9 countries possess a total of 13,865 nuclear warheads in 2019, says Stockholm-based institute

Ali Murat Alhas   | 17.06.2019
SIPRI: Nuclear weapons on decrease, but get modernized


The number of nuclear weapons declined in 2019 worldwide compared to previous years, but the armed countries continue to modernize their nuclear arsenals, an international peace institute reported on Monday.

The Stockholm International Peace Research Institute (SIPRI) announced in its annual report that nine countries possessed estimated 13,865 nuclear weapons today, 600 less than 2018 figures.

“Of these 13,865 nuclear weapons; 3,750 [nuclear warheads] are deployed with operational forces and nearly 2,000 of these are kept in a state of high operational alert,” the report read.

According to SIPRI, the number of total nuclear weapons, possessed by the U.S. and Russia, correspond to 90% of all nuclear weapons as these countries currently have 6,185 and 6,500 nuclear warheads respectively.

In addition to these nuclear heavyweights, there are seven other countries that possess nuclear arsenal: Israel, North Korea, Pakistan, India, China, France and the U.K.

SIPRI's annual report highlighted that the decline of the nuclear weapons across the globe was mainly due to "the U.S. and Russia further reducing their strategic nuclear forces", which is in line with 2010 Treaty on Measures for the Further Reduction and Limitation of Strategic Offensive Arms (New START).

“Both Russia and the USA have extensive and expensive programmes underway to replace and modernize their nuclear warheads, missile and aircraft delivery systems, and nuclear weapon production facilities,” the report noted.

Emphasizing that New Start would expire by 2021 unless Moscow and Pentagon reached the mutual ground, SIPRI warned that this was unlikely given the "political and military differences between the two countries, citing Shannon Kile, Director of SIPRI’s Nuclear Disarmament, Arms Control and Non-proliferation Programme.

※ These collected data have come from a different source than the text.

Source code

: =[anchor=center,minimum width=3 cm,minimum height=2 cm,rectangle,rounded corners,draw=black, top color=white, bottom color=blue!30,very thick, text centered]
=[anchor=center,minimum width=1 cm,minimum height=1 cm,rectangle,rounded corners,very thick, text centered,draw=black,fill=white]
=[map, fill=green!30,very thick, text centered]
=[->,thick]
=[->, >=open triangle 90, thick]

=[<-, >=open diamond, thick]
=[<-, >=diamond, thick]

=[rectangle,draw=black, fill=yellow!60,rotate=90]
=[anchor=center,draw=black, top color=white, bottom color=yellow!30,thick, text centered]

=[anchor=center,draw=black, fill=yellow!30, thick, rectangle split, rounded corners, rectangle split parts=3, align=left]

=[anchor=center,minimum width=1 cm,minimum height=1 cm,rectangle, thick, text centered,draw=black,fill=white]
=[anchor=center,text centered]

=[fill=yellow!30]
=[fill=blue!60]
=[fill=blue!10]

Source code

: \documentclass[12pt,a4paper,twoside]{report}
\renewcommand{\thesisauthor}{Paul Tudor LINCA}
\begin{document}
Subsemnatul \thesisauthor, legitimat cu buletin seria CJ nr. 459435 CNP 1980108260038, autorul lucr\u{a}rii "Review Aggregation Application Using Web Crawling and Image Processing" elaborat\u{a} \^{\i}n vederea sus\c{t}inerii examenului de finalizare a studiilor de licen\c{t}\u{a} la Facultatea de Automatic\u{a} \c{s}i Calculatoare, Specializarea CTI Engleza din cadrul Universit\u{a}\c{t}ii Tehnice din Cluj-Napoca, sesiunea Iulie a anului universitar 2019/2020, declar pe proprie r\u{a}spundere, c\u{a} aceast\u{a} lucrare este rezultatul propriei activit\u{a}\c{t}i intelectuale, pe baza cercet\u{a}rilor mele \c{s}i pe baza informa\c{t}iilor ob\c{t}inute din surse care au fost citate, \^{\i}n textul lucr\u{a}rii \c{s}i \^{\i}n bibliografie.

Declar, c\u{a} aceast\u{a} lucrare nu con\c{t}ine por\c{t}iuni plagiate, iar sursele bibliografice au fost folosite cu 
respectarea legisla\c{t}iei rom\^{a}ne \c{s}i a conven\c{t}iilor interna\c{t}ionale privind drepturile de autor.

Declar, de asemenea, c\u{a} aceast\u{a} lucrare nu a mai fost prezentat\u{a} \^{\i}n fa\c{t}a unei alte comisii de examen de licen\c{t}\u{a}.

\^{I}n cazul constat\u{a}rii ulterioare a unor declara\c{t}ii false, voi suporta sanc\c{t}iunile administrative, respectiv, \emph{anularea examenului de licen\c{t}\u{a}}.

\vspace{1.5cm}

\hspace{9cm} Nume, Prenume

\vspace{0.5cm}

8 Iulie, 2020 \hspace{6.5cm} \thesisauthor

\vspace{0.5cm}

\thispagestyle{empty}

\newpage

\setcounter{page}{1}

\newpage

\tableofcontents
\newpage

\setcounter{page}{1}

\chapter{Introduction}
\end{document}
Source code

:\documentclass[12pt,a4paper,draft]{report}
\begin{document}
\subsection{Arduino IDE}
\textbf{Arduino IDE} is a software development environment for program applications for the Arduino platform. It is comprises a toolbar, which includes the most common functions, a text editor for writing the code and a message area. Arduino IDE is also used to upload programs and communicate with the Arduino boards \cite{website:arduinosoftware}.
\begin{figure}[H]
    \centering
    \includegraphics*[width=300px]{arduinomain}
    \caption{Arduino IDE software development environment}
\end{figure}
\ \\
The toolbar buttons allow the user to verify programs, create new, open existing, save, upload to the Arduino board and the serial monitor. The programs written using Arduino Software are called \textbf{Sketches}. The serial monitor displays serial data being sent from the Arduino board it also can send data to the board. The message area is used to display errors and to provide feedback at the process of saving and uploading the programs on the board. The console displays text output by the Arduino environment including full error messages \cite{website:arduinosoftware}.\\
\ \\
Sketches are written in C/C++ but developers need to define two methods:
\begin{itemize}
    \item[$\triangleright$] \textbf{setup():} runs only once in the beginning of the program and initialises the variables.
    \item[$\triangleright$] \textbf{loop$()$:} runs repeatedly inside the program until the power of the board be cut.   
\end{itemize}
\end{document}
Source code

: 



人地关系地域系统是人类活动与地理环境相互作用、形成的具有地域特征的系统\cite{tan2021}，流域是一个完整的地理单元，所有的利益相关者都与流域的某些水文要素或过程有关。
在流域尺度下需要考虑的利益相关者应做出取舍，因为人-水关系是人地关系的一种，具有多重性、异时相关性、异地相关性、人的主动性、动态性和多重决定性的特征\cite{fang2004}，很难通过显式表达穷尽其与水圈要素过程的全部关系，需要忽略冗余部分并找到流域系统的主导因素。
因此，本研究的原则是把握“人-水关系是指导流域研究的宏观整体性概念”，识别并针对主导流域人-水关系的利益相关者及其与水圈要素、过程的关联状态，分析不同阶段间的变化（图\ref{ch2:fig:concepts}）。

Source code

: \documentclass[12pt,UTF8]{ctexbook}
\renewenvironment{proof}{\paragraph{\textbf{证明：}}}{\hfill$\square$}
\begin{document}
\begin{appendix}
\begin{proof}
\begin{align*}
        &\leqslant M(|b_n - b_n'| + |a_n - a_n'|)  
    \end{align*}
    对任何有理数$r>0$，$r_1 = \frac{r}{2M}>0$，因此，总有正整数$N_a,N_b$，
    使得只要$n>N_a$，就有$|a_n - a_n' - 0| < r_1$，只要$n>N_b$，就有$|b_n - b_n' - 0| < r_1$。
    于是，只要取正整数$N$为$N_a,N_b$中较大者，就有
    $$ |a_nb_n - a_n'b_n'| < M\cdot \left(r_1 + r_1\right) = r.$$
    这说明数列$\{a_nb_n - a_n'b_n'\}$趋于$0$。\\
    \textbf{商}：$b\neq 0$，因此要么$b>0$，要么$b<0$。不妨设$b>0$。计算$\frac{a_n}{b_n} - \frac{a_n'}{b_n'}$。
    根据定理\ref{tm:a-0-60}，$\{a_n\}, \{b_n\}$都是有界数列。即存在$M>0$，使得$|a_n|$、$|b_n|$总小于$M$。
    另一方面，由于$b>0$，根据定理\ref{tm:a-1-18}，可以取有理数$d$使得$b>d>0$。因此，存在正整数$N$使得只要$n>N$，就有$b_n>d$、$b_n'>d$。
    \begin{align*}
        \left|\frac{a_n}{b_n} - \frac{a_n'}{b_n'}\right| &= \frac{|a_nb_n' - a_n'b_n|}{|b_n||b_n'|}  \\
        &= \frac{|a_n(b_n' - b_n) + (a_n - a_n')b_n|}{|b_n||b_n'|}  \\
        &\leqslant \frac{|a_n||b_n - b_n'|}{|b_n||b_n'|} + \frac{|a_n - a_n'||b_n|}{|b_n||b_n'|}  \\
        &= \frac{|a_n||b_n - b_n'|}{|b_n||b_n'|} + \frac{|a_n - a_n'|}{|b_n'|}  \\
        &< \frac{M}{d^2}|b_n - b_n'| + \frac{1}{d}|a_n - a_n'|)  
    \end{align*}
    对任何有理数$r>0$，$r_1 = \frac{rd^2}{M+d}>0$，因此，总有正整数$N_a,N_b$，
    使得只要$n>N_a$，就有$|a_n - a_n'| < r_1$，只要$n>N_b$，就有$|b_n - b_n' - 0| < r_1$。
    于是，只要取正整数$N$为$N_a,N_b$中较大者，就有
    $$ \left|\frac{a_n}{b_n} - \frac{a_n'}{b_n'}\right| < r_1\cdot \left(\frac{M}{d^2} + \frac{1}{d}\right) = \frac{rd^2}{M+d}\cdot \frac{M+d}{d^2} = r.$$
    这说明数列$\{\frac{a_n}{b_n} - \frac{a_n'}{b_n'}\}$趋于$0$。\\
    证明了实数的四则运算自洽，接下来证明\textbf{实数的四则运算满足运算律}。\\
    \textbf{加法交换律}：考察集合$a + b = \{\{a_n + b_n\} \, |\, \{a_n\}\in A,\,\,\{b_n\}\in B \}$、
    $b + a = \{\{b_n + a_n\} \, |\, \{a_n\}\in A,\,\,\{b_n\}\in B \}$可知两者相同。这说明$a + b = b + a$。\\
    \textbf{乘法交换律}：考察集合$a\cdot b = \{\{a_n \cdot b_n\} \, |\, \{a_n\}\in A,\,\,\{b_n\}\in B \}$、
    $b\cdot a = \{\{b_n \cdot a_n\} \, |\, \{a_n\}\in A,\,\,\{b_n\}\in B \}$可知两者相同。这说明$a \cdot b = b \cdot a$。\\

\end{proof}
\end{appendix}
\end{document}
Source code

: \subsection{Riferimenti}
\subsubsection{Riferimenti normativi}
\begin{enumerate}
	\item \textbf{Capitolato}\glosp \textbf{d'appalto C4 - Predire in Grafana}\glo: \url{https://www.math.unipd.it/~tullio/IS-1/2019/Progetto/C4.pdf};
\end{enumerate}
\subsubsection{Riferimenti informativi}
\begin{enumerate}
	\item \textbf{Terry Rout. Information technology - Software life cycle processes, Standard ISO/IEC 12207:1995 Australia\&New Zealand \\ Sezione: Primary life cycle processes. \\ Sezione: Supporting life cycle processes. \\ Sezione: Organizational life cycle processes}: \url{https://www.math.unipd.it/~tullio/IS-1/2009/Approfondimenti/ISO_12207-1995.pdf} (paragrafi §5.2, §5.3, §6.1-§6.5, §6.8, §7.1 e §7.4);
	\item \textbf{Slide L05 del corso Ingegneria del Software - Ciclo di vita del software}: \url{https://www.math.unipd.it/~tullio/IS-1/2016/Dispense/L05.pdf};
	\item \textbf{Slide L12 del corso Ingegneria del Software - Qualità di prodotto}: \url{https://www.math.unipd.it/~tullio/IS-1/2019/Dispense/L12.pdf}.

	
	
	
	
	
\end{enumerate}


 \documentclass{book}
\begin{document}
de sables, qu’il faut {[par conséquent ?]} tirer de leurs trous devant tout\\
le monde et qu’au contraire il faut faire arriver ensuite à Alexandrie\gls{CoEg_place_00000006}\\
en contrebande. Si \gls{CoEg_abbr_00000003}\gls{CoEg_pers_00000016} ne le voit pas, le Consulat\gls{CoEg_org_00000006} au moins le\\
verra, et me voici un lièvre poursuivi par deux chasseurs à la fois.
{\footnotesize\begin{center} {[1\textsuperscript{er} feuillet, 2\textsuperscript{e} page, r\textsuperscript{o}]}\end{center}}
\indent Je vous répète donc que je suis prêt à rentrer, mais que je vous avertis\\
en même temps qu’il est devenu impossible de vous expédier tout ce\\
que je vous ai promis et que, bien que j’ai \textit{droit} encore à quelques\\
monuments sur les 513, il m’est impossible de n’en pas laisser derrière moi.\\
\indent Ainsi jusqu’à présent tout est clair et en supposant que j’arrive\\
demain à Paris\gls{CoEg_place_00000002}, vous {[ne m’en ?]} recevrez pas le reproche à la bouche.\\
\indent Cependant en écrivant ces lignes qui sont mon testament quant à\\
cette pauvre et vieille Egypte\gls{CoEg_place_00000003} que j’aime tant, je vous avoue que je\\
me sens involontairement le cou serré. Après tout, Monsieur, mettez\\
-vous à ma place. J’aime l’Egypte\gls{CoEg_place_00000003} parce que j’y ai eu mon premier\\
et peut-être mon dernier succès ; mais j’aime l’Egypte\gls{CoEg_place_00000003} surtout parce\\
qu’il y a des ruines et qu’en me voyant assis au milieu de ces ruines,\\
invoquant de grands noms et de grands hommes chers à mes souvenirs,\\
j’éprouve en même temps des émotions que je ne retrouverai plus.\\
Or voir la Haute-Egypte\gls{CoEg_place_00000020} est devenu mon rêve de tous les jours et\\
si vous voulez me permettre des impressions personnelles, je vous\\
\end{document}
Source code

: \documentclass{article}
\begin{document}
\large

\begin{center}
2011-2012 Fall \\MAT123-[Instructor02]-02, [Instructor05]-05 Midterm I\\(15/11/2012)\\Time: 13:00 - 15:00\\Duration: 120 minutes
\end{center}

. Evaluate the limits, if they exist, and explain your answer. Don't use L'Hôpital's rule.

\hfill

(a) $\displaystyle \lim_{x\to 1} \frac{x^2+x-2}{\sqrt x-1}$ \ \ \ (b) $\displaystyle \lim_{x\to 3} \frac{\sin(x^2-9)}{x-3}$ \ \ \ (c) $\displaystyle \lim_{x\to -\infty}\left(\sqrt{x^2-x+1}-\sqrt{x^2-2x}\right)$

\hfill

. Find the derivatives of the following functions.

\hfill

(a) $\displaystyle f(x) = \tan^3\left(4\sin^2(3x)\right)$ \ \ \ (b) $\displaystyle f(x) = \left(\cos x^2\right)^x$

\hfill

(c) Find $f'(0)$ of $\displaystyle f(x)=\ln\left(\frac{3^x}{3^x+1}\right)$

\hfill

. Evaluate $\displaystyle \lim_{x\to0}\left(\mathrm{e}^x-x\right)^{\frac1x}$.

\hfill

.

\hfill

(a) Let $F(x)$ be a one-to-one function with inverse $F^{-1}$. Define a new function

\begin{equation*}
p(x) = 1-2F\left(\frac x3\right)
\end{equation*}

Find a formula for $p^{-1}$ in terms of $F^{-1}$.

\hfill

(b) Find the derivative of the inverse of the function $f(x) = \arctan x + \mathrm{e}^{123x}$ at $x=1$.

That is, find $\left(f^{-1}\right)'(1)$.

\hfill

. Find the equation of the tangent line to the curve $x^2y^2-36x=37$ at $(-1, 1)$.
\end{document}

The report noted that the “availability of reliable information” regarding countries’ nuclear arsenal varied considerably.

The Stockholm-based institute stated that the U.S. and the U.K "disclosed information" regarding their stockpile while France also declared “some information”, but Russia did not make its nuclear data “publicly available.”

Furthermore, according to the report, India and Pakistan provided “little information” about their stockpile and nuclear capabilities.

North Korea, for its part, “acknowledged” that it conducted nuclear weapon and missile tests, however, presented no information about its nuclear power.

Israel, however, did not provide any information about its nuclear capability. “Israel has a long-standing policy of not commenting on its nuclear Arsenal,” the report concluded.